Le 31 avril 2014, le Tribunal de grande instance de Ouagadougou déclarait son incompétence quant à la demande de la famille Sankara d’exhumé les restes de Thomas Sankara pour qu’elle ait la certitude que c’est bien lui qui s’y repose, après un test ADN. Depuis lors, les avocats de la famille ainsi que tous les activistes du sankarisme, ont crié à un déni de justice. Mais le jugement N° 373 du 30 avril 2014 sur lequel « Complément d’Enquête » a pu jeter un œil fait apparaître clairement que Me Sankara, Me Farama et compagnie ont frappé à la mauvaise porte pour régler cette affaire. Explications.

Que réclamait la famille Sankara ? Par acte d’assignation en date du 15 octobre 2010, la veuve de l’ancien président et ses enfants, Philippe et Auguste, assignaient l’Etat burkinabè devant le Tribunal de grande instance de Ouagadougou pour qu’il ordonne l’identification du corps qui se trouve dans la tombe érigée par le gouvernement au cimetière de Dagnoën et qui est présentée comme étant celle de l’ancien chef de l’Etat. La famille Sankara souhaitait également qu’un expert compétent, habilité à procéder à des missions d’identification par empreintes génétiques soit commis pour effectuer des prélèvements sur la dépouille reposant dans la tombe pour les comparer à l’ADN de ses enfants, afin de prouver que c’est bien lui qui se trouve dans la tombe. Ils souhaitaient que les frais de l’expertise soient supportés par l’Etat burkinabè, de même que les dépens, etc.

La famille se fonde sur une décision du Comité des droits de l’homme des Nations Unies du 5 avril 2006 qui enjoignait l’Etat burkinabè « d’assurer un recours utile et effectif à Mme Sankara et ses fils, consistant notamment en une reconnaissance officielle du lieu de sépulture de Thomas Sankara, et une indemnisation pour l’angoisse que la famille avait subie. »

Pour faire aboutir leur action, ils s’appuient sur une communication du Comité des Droits de l’Homme des Nations Unies d’avril 2006 qui enjoint l’Etat burkinabè « d’assurer un recours utile et effectif à Mme Sankara et ses fils consistant notamment en une reconnaissance officielle du lieu de sépulture de Thomas Sankara et une indemnisation pour l’angoisse que la famille a subie ; que dans son mémorandum sur les mesures de mise en œuvre des recommandations du comité, le gouvernement du Burkina Faso a indiqué avoir pris ou compte prendre en compte un certain nombre de mesures ; que précisément, il a indiqué que le gouvernement est prêt à indiquer officiellement à Mariam Sankara et à ses enfants la tombe de Thomas Sankara qui se trouve au sein du cimetière de Dagnoën, au secteur 29 de Ouagadougou… » .
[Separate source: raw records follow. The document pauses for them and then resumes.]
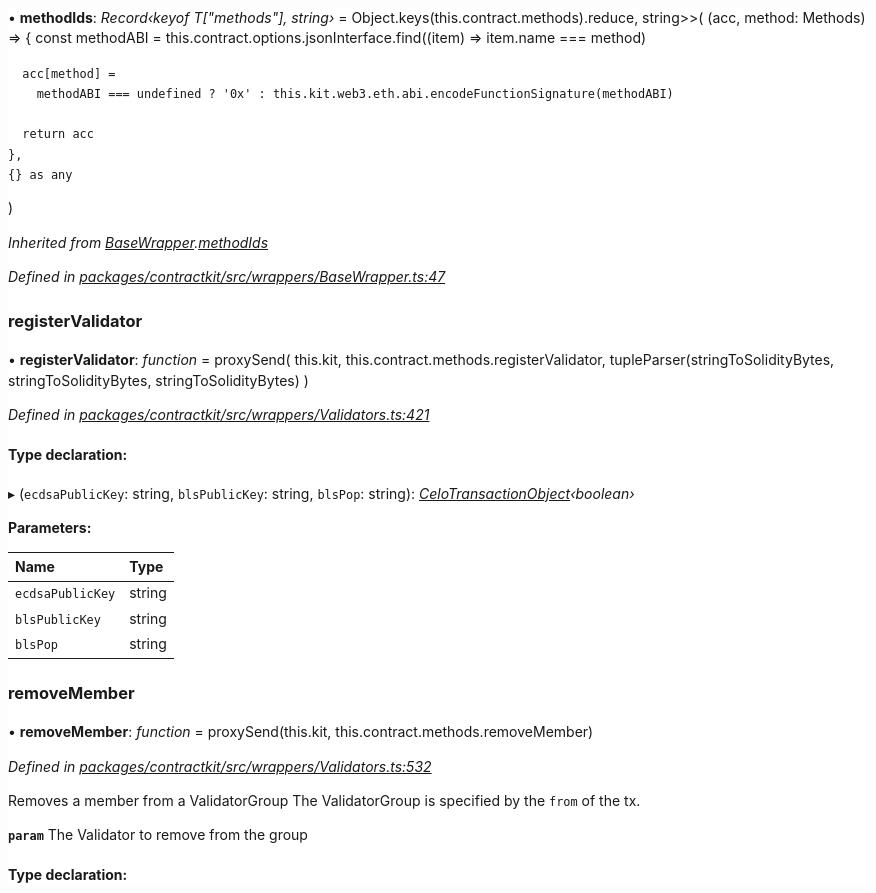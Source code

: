 • **methodIds**: _Record‹keyof T\["methods"\], string›_ = Object.keys\(this.contract.methods\).reduce, string&gt;&gt;\( \(acc, method: Methods\) =&gt; { const methodABI = this.contract.options.jsonInterface.find\(\(item\) =&gt; item.name === method\)

```text
  acc[method] =
    methodABI === undefined ? '0x' : this.kit.web3.eth.abi.encodeFunctionSignature(methodABI)

  return acc
},
{} as any
```

\)

_Inherited from_ [_BaseWrapper_](_wrappers_basewrapper_.basewrapper.md)_._[_methodIds_](_wrappers_basewrapper_.basewrapper.md#methodids)

_Defined in_ [_packages/contractkit/src/wrappers/BaseWrapper.ts:47_](https://github.com/celo-org/celo-monorepo/blob/master/packages/contractkit/src/wrappers/BaseWrapper.ts#L47)

### registerValidator

• **registerValidator**: _function_ = proxySend\( this.kit, this.contract.methods.registerValidator, tupleParser\(stringToSolidityBytes, stringToSolidityBytes, stringToSolidityBytes\) \)

_Defined in_ [_packages/contractkit/src/wrappers/Validators.ts:421_](https://github.com/celo-org/celo-monorepo/blob/master/packages/contractkit/src/wrappers/Validators.ts#L421)

#### Type declaration:

▸ \(`ecdsaPublicKey`: string, `blsPublicKey`: string, `blsPop`: string\): [_CeloTransactionObject_](_wrappers_basewrapper_.celotransactionobject.md)_‹boolean›_

**Parameters:**

| Name | Type |
| :--- | :--- |
| `ecdsaPublicKey` | string |
| `blsPublicKey` | string |
| `blsPop` | string |

### removeMember

• **removeMember**: _function_ = proxySend\(this.kit, this.contract.methods.removeMember\)

_Defined in_ [_packages/contractkit/src/wrappers/Validators.ts:532_](https://github.com/celo-org/celo-monorepo/blob/master/packages/contractkit/src/wrappers/Validators.ts#L532)

Removes a member from a ValidatorGroup The ValidatorGroup is specified by the `from` of the tx.

**`param`** The Validator to remove from the group

#### Type declaration:
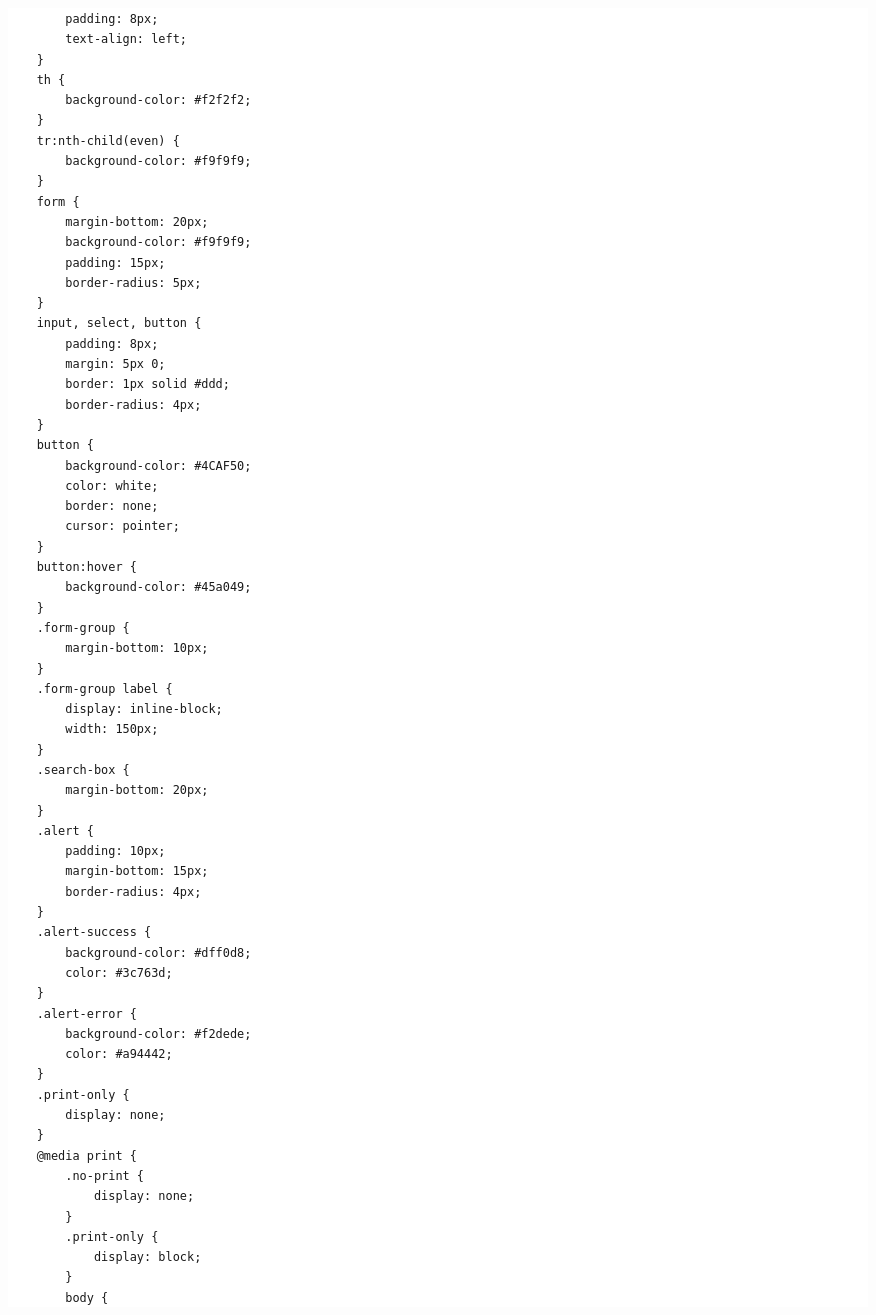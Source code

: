             padding: 8px;
            text-align: left;
        }
        th {
            background-color: #f2f2f2;
        }
        tr:nth-child(even) {
            background-color: #f9f9f9;
        }
        form {
            margin-bottom: 20px;
            background-color: #f9f9f9;
            padding: 15px;
            border-radius: 5px;
        }
        input, select, button {
            padding: 8px;
            margin: 5px 0;
            border: 1px solid #ddd;
            border-radius: 4px;
        }
        button {
            background-color: #4CAF50;
            color: white;
            border: none;
            cursor: pointer;
        }
        button:hover {
            background-color: #45a049;
        }
        .form-group {
            margin-bottom: 10px;
        }
        .form-group label {
            display: inline-block;
            width: 150px;
        }
        .search-box {
            margin-bottom: 20px;
        }
        .alert {
            padding: 10px;
            margin-bottom: 15px;
            border-radius: 4px;
        }
        .alert-success {
            background-color: #dff0d8;
            color: #3c763d;
        }
        .alert-error {
            background-color: #f2dede;
            color: #a94442;
        }
        .print-only {
            display: none;
        }
        @media print {
            .no-print {
                display: none;
            }
            .print-only {
                display: block;
            }
            body {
Mariam Sankara et ses enfants reconnaissent également avoir eu l’occasion de se rendre à l’endroit indiqué par le gouvernement comme étant le lieu où est inhumé l’ancien président. Mais pour être sûrs que c’est bien le père de la révolution qui est inhumé dans cette sépulture, ils sollicitent une expertise par la méthode des empreintes génétiques, aux fins de comparer celle du corps à celui d’un ou de deux de ses enfants. Et comme le gouvernement du Burkina Faso se dit disposé à prendre toutes les mesures nécessaires pour donner suite aux recommandations du Comité des Droits de l’Homme de l’ONU, ajoutent les demandeurs, il faut que ce soit lui qui prenne en charge les frais de l’expertise.
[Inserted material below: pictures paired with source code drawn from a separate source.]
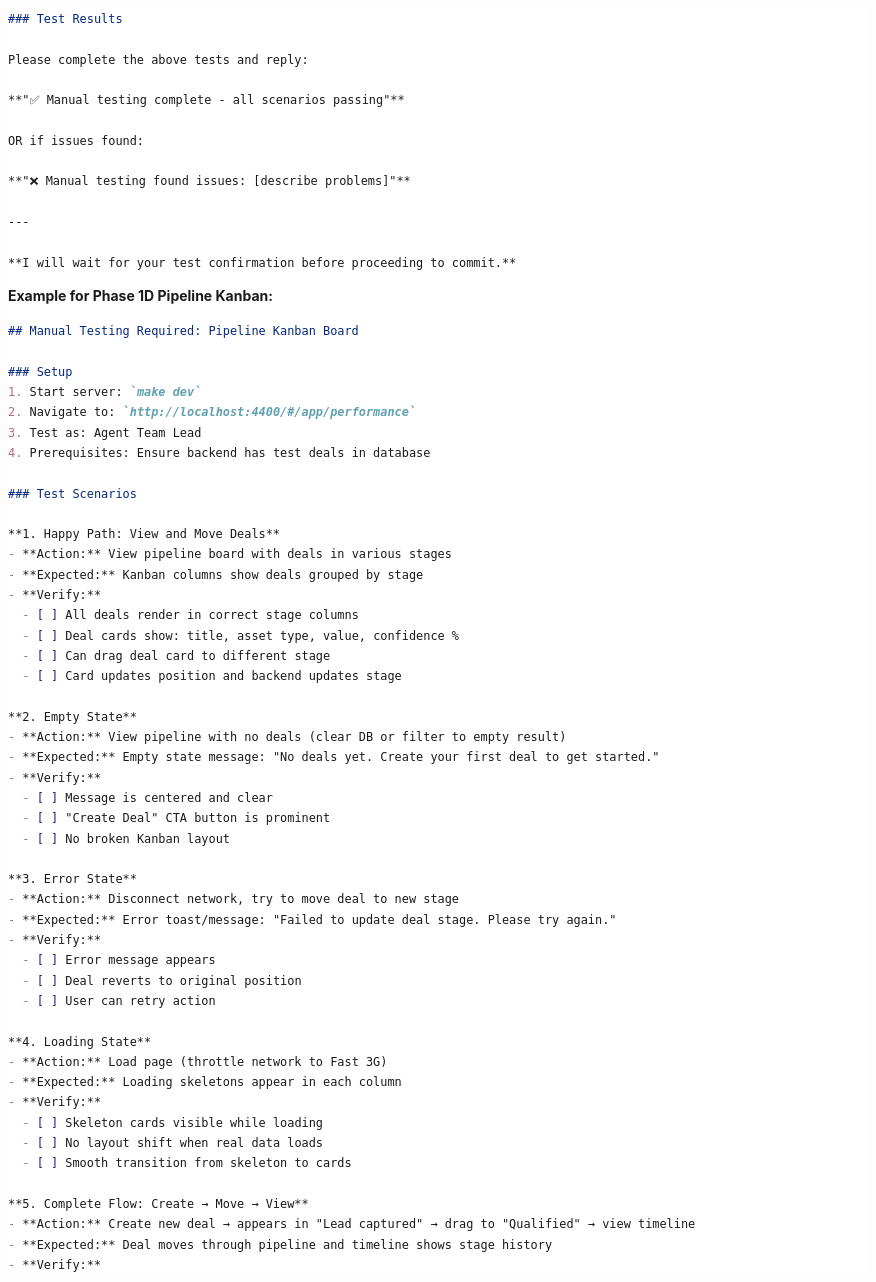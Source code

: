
 ```markdown
### Test Results

Please complete the above tests and reply:

**"✅ Manual testing complete - all scenarios passing"**

OR if issues found:

**"❌ Manual testing found issues: [describe problems]"**

---

**I will wait for your test confirmation before proceeding to commit.**
```

**Example for Phase 1D Pipeline Kanban:**
```markdown
## Manual Testing Required: Pipeline Kanban Board

### Setup
1. Start server: `make dev`
2. Navigate to: `http://localhost:4400/#/app/performance`
3. Test as: Agent Team Lead
4. Prerequisites: Ensure backend has test deals in database

### Test Scenarios

**1. Happy Path: View and Move Deals**
- **Action:** View pipeline board with deals in various stages
- **Expected:** Kanban columns show deals grouped by stage
- **Verify:**
  - [ ] All deals render in correct stage columns
  - [ ] Deal cards show: title, asset type, value, confidence %
  - [ ] Can drag deal card to different stage
  - [ ] Card updates position and backend updates stage

**2. Empty State**
- **Action:** View pipeline with no deals (clear DB or filter to empty result)
- **Expected:** Empty state message: "No deals yet. Create your first deal to get started."
- **Verify:**
  - [ ] Message is centered and clear
  - [ ] "Create Deal" CTA button is prominent
  - [ ] No broken Kanban layout

**3. Error State**
- **Action:** Disconnect network, try to move deal to new stage
- **Expected:** Error toast/message: "Failed to update deal stage. Please try again."
- **Verify:**
  - [ ] Error message appears
  - [ ] Deal reverts to original position
  - [ ] User can retry action

**4. Loading State**
- **Action:** Load page (throttle network to Fast 3G)
- **Expected:** Loading skeletons appear in each column
- **Verify:**
  - [ ] Skeleton cards visible while loading
  - [ ] No layout shift when real data loads
  - [ ] Smooth transition from skeleton to cards

**5. Complete Flow: Create → Move → View**
- **Action:** Create new deal → appears in "Lead captured" → drag to "Qualified" → view timeline
- **Expected:** Deal moves through pipeline and timeline shows stage history
- **Verify:**
```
La mort de Thomas Sankara relève du pénal

Il rappelle d’abord les faits. Sur saisine des demandeurs courant année 2003, explique-t-il par la voix de son conseil, le Comité des Droits de l’Homme des Nations Unies a retenu contre l’Etat du Burkina Faso la violation des articles 7 et 14 du pacte international relatif aux droits civils et politiques de son protocole facultatif. En avril 2006, le Comité a invité l’Etat burkinabè à assurer un recours utile et effectif à madame Sankara et ses fils, consistant notamment en une reconnaissance officielle du lieu de sépulture de Thomas Sankara et une indemnisation pour l’angoisse que la famille a subie.
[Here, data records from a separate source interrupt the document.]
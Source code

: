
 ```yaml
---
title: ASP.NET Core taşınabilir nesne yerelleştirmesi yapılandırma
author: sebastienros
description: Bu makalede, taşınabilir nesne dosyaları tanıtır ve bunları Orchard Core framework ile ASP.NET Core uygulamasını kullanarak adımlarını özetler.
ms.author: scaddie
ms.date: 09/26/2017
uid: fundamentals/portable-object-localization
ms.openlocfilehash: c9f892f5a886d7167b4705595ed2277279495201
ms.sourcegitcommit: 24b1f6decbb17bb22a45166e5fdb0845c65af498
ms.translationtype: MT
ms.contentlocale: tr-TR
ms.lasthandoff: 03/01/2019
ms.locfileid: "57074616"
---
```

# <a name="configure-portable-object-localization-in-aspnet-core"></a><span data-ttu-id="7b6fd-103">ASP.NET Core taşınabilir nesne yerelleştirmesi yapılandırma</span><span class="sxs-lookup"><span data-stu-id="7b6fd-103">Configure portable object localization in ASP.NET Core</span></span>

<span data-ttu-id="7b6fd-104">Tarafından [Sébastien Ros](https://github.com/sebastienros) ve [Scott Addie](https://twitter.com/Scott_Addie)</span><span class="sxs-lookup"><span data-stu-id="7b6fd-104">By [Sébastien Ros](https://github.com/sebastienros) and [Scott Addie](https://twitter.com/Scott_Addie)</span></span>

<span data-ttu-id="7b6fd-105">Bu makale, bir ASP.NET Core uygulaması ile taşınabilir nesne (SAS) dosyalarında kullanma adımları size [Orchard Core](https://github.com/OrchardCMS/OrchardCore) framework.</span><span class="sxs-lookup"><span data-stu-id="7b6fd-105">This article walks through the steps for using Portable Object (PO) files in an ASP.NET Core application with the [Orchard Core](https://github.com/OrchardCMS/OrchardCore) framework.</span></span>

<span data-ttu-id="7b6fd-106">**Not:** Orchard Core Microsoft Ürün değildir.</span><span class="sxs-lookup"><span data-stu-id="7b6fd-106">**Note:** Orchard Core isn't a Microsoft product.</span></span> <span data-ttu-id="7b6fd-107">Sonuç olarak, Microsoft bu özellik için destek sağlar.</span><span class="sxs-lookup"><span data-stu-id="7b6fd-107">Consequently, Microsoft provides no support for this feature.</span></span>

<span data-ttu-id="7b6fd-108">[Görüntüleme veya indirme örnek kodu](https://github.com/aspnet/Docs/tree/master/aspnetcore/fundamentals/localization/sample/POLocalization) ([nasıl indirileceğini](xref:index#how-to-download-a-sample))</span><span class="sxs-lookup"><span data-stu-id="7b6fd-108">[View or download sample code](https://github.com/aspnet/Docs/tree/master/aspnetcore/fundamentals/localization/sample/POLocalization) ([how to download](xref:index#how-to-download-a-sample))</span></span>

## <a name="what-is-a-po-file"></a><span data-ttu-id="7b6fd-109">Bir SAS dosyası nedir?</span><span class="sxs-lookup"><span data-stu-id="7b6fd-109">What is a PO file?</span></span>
Puis l’Etat Burkinabè plaide immédiatement l’incompétence de la chambre civile du Tribunal de grande instance pour connaitre de l’action. Ses avocats soutiennent que la mort de Thomas Sankara relève du domaine pénal. De ce fait, disent-ils, l’identification du corps par l’expertise et tous les actes qui s’y rapportent relèvent de la juridiction pénale. Selon eux, cette compétence se fonde sur les articles 156 à 158 du code de procédure pénale qui donne au juge d’instruction le pouvoir d’ordonner une expertise d’office ou à la demande du ministre public ou à la demande des parties. « Il s’agit d’une compétence exclusive », relèvent-ils en substance. Et aucune disposition de l’article 21 de la loi 10-93 ADP du 17 mai 1993 portant organisation judiciaire au Burkina Faso qui énonce des attributions de la chambre civile ne mentionne que cette juridiction soit compétente pour ordonner une expertise relevant d’une affaire pénale. Ils font également remarquer que les défendeurs ne citent non plus aucune disposition légale ou jurisprudentielle reconnaissant au juge civil une telle compétence.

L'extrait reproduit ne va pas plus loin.